##### Material for this exercise
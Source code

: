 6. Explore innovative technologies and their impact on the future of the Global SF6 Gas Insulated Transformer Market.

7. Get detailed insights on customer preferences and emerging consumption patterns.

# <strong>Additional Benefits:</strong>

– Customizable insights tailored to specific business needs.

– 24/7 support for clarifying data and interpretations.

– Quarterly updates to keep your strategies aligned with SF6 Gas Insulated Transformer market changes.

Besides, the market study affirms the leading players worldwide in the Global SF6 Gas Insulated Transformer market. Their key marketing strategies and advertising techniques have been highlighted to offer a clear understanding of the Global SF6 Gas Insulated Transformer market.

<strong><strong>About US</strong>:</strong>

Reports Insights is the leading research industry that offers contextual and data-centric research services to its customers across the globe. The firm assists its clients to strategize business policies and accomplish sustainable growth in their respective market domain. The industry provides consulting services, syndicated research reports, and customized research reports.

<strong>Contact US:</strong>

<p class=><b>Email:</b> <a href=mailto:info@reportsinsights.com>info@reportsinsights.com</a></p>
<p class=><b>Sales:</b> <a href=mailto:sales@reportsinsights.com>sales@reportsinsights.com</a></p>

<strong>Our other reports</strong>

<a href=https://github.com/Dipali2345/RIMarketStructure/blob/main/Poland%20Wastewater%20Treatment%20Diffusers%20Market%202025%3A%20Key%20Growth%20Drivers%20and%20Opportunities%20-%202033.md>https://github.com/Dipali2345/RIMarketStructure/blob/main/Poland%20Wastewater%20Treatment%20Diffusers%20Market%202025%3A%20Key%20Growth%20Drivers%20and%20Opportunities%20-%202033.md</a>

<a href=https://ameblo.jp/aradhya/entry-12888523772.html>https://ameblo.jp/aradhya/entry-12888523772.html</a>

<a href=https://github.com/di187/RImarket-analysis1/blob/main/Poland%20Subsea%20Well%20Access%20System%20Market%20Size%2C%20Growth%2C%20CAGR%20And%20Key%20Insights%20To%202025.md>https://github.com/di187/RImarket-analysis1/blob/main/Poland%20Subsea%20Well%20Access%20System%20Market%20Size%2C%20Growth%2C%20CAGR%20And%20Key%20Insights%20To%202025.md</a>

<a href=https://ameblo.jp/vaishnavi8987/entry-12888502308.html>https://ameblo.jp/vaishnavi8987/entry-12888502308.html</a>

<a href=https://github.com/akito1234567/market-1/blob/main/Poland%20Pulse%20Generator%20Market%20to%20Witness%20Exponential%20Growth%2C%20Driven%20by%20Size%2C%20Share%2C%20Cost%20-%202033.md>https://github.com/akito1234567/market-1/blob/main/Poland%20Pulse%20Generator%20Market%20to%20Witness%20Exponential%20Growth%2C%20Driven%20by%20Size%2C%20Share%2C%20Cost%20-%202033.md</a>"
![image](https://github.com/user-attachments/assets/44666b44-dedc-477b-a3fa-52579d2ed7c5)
##########
# Exercise:
Among the lines above, find the ones containing "entry" and copy them.

# Exercise solution:
<a href=https://ameblo.jp/aradhya/entry-12888523772.html>https://ameblo.jp/aradhya/entry-12888523772.html</a>
<a href=https://ameblo.jp/vaishnavi8987/entry-12888502308.html>https://ameblo.jp/vaishnavi8987/entry-12888502308.html</a>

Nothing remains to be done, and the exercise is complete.